Courts • Stanford "sentenced them to a life of hardship and poverty," retiree says.
This is an archived article that was published on sltrib.com in 2012, and information in the article may be outdated. It is provided only for personal research purposes and may not be reprinted.

Houston • Investors taken in by Texas tycoon R. Allen Stanford expressed relief and a sense of vindication after a federal jury last week convicted the jet-setting financier of swindling them out of more than $7 billion. But they said the verdict will never replace the loss of their life savings.

"He sentenced them to a life of hardship and poverty, and they have no chance to ever recover from what has happened to them," British retiree Kate Freeman said from her home in Antigua. She lost $820,000 in Stanford's Ponzi scheme. "I don't think [the verdict] will make a lot of difference with regard to victims seeing any money any sooner."

Two days after the verdict, a Texas jury cleared the way for U.S. authorities to go after $330 million in stolen investor funds sitting in frozen foreign bank accounts controlled by Stanford.

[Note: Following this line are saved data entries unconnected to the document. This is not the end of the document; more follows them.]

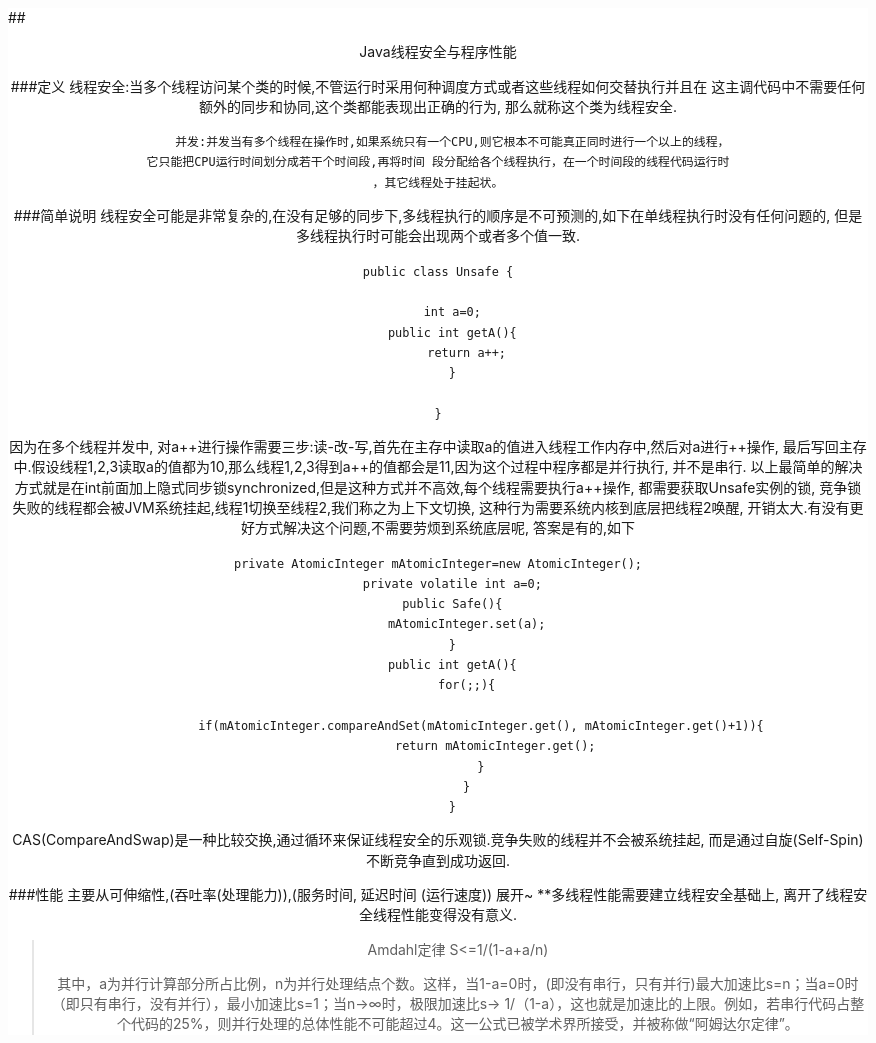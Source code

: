 ##<center/>Java线程安全与程序性能

###定义
		线程安全:当多个线程访问某个类的时候,不管运行时采用何种调度方式或者这些线程如何交替执行并且在
	这主调代码中不需要任何额外的同步和协同,这个类都能表现出正确的行为, 那么就称这个类为线程安全.
		
      
		并发:并发当有多个线程在操作时,如果系统只有一个CPU,则它根本不可能真正同时进行一个以上的线程，
	它只能把CPU运行时间划分成若干个时间段,再将时间 段分配给各个线程执行，在一个时间段的线程代码运行时
	，其它线程处于挂起状。
	
	
###简单说明
线程安全可能是非常复杂的,在没有足够的同步下,多线程执行的顺序是不可预测的,如下在单线程执行时没有任何问题的, 但是多线程执行时可能会出现两个或者多个值一致.

```
public class Unsafe {
	
	int a=0;
	public int getA(){
		return a++;
	}
	
}
```
因为在多个线程并发中, 对a++进行操作需要三步:读-改-写,首先在主存中读取a的值进入线程工作内存中,然后对a进行++操作, 最后写回主存中.假设线程1,2,3读取a的值都为10,那么线程1,2,3得到a++的值都会是11,因为这个过程中程序都是并行执行, 并不是串行.
以上最简单的解决方式就是在int前面加上隐式同步锁synchronized,但是这种方式并不高效,每个线程需要执行a++操作, 都需要获取Unsafe实例的锁, 竞争锁失败的线程都会被JVM系统挂起,线程1切换至线程2,我们称之为上下文切换, 这种行为需要系统内核到底层把线程2唤醒, 开销太大.有没有更好方式解决这个问题,不需要劳烦到系统底层呢, 答案是有的,如下

```
private AtomicInteger mAtomicInteger=new AtomicInteger();
	private volatile int a=0;
	public Safe(){
		mAtomicInteger.set(a);
	}
	public int getA(){
		for(;;){
			
			if(mAtomicInteger.compareAndSet(mAtomicInteger.get(), mAtomicInteger.get()+1)){
				return mAtomicInteger.get();
			}
		}
	}
```
CAS(CompareAndSwap)是一种比较交换,通过循环来保证线程安全的乐观锁.竞争失败的线程并不会被系统挂起, 而是通过自旋(Self-Spin)不断竞争直到成功返回.

###性能
	主要从可伸缩性,(吞吐率(处理能力)),(服务时间, 延迟时间 (运行速度)) 展开~
**多线程性能需要建立线程安全基础上, 离开了线程安全线程性能变得没有意义.
>Amdahl定律 
>S<=1/(1-a+a/n)
>
>其中，a为并行计算部分所占比例，n为并行处理结点个数。这样，当1-a=0时，(即没有串行，只有并行)最大加速比s=n；当a=0时（即只有串行，没有并行），最小加速比s=1；当n→∞时，极限加速比s→ 1/（1-a），这也就是加速比的上限。例如，若串行代码占整个代码的25%，则并行处理的总体性能不可能超过4。这一公式已被学术界所接受，并被称做“阿姆达尔定律”。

The jury, which convicted the former tycoon on 13 of 14 fraud-related counts earlier this week, found there to be sufficient evidence that the money in 29 accounts in Switzerland, Britain and Canada was some of the more than $7 billion he stole from investors over a period of 20 years. He was acquitted on a single count of wire fraud that accused him of bribing a regulator with Super Bowl tickets.

Even so, Angela Shaw, who founded the Stanford Victims Coalition after she and her husband lost $2 million in the scheme, called the verdict "bittersweet."

"Of course we wanted him to be convicted," she said. "In an ideal world, that would mean we would get some of our money back. But it doesn't work that way."

The recovery process has been complicated by conflicts between authorities in securing Stanford's assets, which are scattered across several countries. While Stanford once had a net worth estimated at more than $2 billion, he received court-appointed attorneys after his assets were seized or frozen.

Prosecutors say Stanford used investors' money to fund a string of failed businesses, bribe regulators and pay for luxuries such as yachts and private jets. His attorneys portrayed Stanford as a visionary entrepreneur who made money for investors and conducted legitimate business deals.

The most serious charges against Stanford carry up to 20 years in prison, and if he is ordered to serve his sentences consecutively, the 61-year-old could spend the rest of his life behind bars. In a similar but unrelated case, disgraced financier Bernard Madoff was sentenced to 150 years in prison for orchestrating the largest Ponzi scheme in history.

U.S. District Judge David Hittner will likely set Stanford's sentencing date after the civil trial, which started after the verdict Tuesday and could last as little as a full day.

Prosecutors and Stanford's family declined to comment.

Stanford did not testify in his own defense.

Three other former Stanford executives are scheduled for trial in September.